_Task to complete:_ Return every entry below without altering a word.

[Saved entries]
- Opening Delimiter -

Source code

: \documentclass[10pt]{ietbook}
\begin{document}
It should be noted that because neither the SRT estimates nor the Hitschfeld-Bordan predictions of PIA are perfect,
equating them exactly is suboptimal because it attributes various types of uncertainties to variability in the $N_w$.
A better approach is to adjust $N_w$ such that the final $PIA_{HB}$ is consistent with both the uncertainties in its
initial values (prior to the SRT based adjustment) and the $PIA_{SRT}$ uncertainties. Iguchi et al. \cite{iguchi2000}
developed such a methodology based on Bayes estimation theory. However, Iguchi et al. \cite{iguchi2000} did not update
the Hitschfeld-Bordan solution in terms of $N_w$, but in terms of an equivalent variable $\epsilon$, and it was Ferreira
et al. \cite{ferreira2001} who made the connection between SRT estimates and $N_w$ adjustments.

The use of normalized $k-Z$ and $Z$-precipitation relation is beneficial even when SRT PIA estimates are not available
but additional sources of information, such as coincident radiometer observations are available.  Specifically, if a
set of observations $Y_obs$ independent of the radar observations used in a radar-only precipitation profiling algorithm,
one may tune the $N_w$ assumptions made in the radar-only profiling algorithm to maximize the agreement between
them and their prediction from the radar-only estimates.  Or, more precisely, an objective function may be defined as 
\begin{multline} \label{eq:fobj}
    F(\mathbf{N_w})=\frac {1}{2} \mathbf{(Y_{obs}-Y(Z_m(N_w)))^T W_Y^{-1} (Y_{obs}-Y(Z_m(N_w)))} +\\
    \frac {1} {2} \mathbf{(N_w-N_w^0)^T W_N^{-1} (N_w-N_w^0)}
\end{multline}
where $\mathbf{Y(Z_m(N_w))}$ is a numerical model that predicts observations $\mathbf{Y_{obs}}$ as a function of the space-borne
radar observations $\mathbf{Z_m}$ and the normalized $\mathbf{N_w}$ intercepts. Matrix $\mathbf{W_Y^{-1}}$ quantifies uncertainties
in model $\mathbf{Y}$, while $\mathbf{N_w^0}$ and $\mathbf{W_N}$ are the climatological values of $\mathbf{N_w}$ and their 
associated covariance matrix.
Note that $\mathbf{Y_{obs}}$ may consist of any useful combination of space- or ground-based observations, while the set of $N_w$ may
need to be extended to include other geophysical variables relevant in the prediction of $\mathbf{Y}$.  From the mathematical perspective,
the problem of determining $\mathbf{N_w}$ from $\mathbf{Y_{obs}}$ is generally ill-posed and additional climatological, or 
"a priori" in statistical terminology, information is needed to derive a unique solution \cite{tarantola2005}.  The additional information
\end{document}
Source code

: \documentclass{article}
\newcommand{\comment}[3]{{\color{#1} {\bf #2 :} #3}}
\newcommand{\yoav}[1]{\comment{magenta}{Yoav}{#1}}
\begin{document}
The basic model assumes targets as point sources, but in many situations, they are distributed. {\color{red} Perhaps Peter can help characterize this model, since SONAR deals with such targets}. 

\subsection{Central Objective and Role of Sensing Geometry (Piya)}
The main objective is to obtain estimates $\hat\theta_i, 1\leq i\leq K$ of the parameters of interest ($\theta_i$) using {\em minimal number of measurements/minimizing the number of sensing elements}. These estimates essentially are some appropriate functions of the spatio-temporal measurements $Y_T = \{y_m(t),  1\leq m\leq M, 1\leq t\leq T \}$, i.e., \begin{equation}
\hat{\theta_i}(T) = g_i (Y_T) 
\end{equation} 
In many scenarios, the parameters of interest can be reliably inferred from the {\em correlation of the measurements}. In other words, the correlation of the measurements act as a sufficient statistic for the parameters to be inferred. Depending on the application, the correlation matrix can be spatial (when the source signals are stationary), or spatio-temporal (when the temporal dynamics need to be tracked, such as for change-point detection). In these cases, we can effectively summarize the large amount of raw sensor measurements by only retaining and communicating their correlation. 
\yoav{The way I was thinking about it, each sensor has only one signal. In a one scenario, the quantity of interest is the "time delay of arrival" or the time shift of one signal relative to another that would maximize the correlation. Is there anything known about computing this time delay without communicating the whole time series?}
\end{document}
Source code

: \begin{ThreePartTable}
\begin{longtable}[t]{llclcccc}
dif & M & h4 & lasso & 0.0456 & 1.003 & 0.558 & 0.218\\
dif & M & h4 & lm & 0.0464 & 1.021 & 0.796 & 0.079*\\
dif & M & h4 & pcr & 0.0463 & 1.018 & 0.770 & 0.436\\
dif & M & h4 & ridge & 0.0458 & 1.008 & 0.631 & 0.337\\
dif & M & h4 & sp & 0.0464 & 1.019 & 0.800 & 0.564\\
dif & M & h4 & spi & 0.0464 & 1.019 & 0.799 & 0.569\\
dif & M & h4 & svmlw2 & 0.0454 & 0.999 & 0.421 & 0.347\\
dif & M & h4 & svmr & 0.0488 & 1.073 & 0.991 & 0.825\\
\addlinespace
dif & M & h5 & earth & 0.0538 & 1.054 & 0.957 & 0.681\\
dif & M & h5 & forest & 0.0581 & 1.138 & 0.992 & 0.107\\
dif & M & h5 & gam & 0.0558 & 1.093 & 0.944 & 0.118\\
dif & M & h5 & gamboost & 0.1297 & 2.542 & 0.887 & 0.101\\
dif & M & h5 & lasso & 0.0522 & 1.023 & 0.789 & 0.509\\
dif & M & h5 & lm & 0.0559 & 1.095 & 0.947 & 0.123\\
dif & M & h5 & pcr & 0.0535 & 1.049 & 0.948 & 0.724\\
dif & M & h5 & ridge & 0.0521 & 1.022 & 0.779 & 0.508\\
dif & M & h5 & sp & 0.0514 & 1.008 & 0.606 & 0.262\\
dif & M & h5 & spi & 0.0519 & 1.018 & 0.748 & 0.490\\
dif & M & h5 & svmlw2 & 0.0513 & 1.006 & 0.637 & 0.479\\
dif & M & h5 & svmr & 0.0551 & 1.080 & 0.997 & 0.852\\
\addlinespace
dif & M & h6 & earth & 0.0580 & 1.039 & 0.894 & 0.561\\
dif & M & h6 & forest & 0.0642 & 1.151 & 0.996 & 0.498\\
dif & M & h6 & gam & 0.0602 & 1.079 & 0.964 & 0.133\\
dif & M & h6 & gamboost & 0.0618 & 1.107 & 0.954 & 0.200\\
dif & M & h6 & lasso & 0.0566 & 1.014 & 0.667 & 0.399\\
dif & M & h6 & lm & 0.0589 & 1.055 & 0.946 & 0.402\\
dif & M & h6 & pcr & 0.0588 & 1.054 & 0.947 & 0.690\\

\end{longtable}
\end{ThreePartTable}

- Closing Delimiter -

_Answer section:_
Source code

: \documentclass[10pt]{ietbook}
\begin{document}
It should be noted that because neither the SRT estimates nor the Hitschfeld-Bordan predictions of PIA are perfect,
equating them exactly is suboptimal because it attributes various types of uncertainties to variability in the $N_w$.
A better approach is to adjust $N_w$ such that the final $PIA_{HB}$ is consistent with both the uncertainties in its
initial values (prior to the SRT based adjustment) and the $PIA_{SRT}$ uncertainties. Iguchi et al. \cite{iguchi2000}
developed such a methodology based on Bayes estimation theory. However, Iguchi et al. \cite{iguchi2000} did not update
the Hitschfeld-Bordan solution in terms of $N_w$, but in terms of an equivalent variable $\epsilon$, and it was Ferreira
et al. \cite{ferreira2001} who made the connection between SRT estimates and $N_w$ adjustments.

The use of normalized $k-Z$ and $Z$-precipitation relation is beneficial even when SRT PIA estimates are not available
but additional sources of information, such as coincident radiometer observations are available.  Specifically, if a
set of observations $Y_obs$ independent of the radar observations used in a radar-only precipitation profiling algorithm,
one may tune the $N_w$ assumptions made in the radar-only profiling algorithm to maximize the agreement between
them and their prediction from the radar-only estimates.  Or, more precisely, an objective function may be defined as 
\begin{multline} \label{eq:fobj}
    F(\mathbf{N_w})=\frac {1}{2} \mathbf{(Y_{obs}-Y(Z_m(N_w)))^T W_Y^{-1} (Y_{obs}-Y(Z_m(N_w)))} +\\
    \frac {1} {2} \mathbf{(N_w-N_w^0)^T W_N^{-1} (N_w-N_w^0)}
\end{multline}
where $\mathbf{Y(Z_m(N_w))}$ is a numerical model that predicts observations $\mathbf{Y_{obs}}$ as a function of the space-borne
radar observations $\mathbf{Z_m}$ and the normalized $\mathbf{N_w}$ intercepts. Matrix $\mathbf{W_Y^{-1}}$ quantifies uncertainties
in model $\mathbf{Y}$, while $\mathbf{N_w^0}$ and $\mathbf{W_N}$ are the climatological values of $\mathbf{N_w}$ and their 
associated covariance matrix.
Note that $\mathbf{Y_{obs}}$ may consist of any useful combination of space- or ground-based observations, while the set of $N_w$ may
need to be extended to include other geophysical variables relevant in the prediction of $\mathbf{Y}$.  From the mathematical perspective,
the problem of determining $\mathbf{N_w}$ from $\mathbf{Y_{obs}}$ is generally ill-posed and additional climatological, or 
"a priori" in statistical terminology, information is needed to derive a unique solution \cite{tarantola2005}.  The additional information
\end{document}
Source code

: \documentclass{article}
\newcommand{\comment}[3]{{\color{#1} {\bf #2 :} #3}}
\newcommand{\yoav}[1]{\comment{magenta}{Yoav}{#1}}
\begin{document}
The basic model assumes targets as point sources, but in many situations, they are distributed. {\color{red} Perhaps Peter can help characterize this model, since SONAR deals with such targets}. 

\subsection{Central Objective and Role of Sensing Geometry (Piya)}
The main objective is to obtain estimates $\hat\theta_i, 1\leq i\leq K$ of the parameters of interest ($\theta_i$) using {\em minimal number of measurements/minimizing the number of sensing elements}. These estimates essentially are some appropriate functions of the spatio-temporal measurements $Y_T = \{y_m(t),  1\leq m\leq M, 1\leq t\leq T \}$, i.e., \begin{equation}
\hat{\theta_i}(T) = g_i (Y_T) 
\end{equation} 
In many scenarios, the parameters of interest can be reliably inferred from the {\em correlation of the measurements}. In other words, the correlation of the measurements act as a sufficient statistic for the parameters to be inferred. Depending on the application, the correlation matrix can be spatial (when the source signals are stationary), or spatio-temporal (when the temporal dynamics need to be tracked, such as for change-point detection). In these cases, we can effectively summarize the large amount of raw sensor measurements by only retaining and communicating their correlation. 
\yoav{The way I was thinking about it, each sensor has only one signal. In a one scenario, the quantity of interest is the "time delay of arrival" or the time shift of one signal relative to another that would maximize the correlation. Is there anything known about computing this time delay without communicating the whole time series?}
\end{document}
Source code

: \begin{ThreePartTable}
\begin{longtable}[t]{llclcccc}
dif & M & h4 & lasso & 0.0456 & 1.003 & 0.558 & 0.218\\
dif & M & h4 & lm & 0.0464 & 1.021 & 0.796 & 0.079*\\
dif & M & h4 & pcr & 0.0463 & 1.018 & 0.770 & 0.436\\
dif & M & h4 & ridge & 0.0458 & 1.008 & 0.631 & 0.337\\
dif & M & h4 & sp & 0.0464 & 1.019 & 0.800 & 0.564\\
dif & M & h4 & spi & 0.0464 & 1.019 & 0.799 & 0.569\\
dif & M & h4 & svmlw2 & 0.0454 & 0.999 & 0.421 & 0.347\\
dif & M & h4 & svmr & 0.0488 & 1.073 & 0.991 & 0.825\\
\addlinespace
dif & M & h5 & earth & 0.0538 & 1.054 & 0.957 & 0.681\\
dif & M & h5 & forest & 0.0581 & 1.138 & 0.992 & 0.107\\
dif & M & h5 & gam & 0.0558 & 1.093 & 0.944 & 0.118\\
dif & M & h5 & gamboost & 0.1297 & 2.542 & 0.887 & 0.101\\
dif & M & h5 & lasso & 0.0522 & 1.023 & 0.789 & 0.509\\
dif & M & h5 & lm & 0.0559 & 1.095 & 0.947 & 0.123\\
dif & M & h5 & pcr & 0.0535 & 1.049 & 0.948 & 0.724\\
dif & M & h5 & ridge & 0.0521 & 1.022 & 0.779 & 0.508\\
dif & M & h5 & sp & 0.0514 & 1.008 & 0.606 & 0.262\\
dif & M & h5 & spi & 0.0519 & 1.018 & 0.748 & 0.490\\
dif & M & h5 & svmlw2 & 0.0513 & 1.006 & 0.637 & 0.479\\
dif & M & h5 & svmr & 0.0551 & 1.080 & 0.997 & 0.852\\
\addlinespace
dif & M & h6 & earth & 0.0580 & 1.039 & 0.894 & 0.561\\
dif & M & h6 & forest & 0.0642 & 1.151 & 0.996 & 0.498\\
dif & M & h6 & gam & 0.0602 & 1.079 & 0.964 & 0.133\\
dif & M & h6 & gamboost & 0.0618 & 1.107 & 0.954 & 0.200\\
dif & M & h6 & lasso & 0.0566 & 1.014 & 0.667 & 0.399\\
dif & M & h6 & lm & 0.0589 & 1.055 & 0.946 & 0.402\\
dif & M & h6 & pcr & 0.0588 & 1.054 & 0.947 & 0.690\\

\end{longtable}
\end{ThreePartTable}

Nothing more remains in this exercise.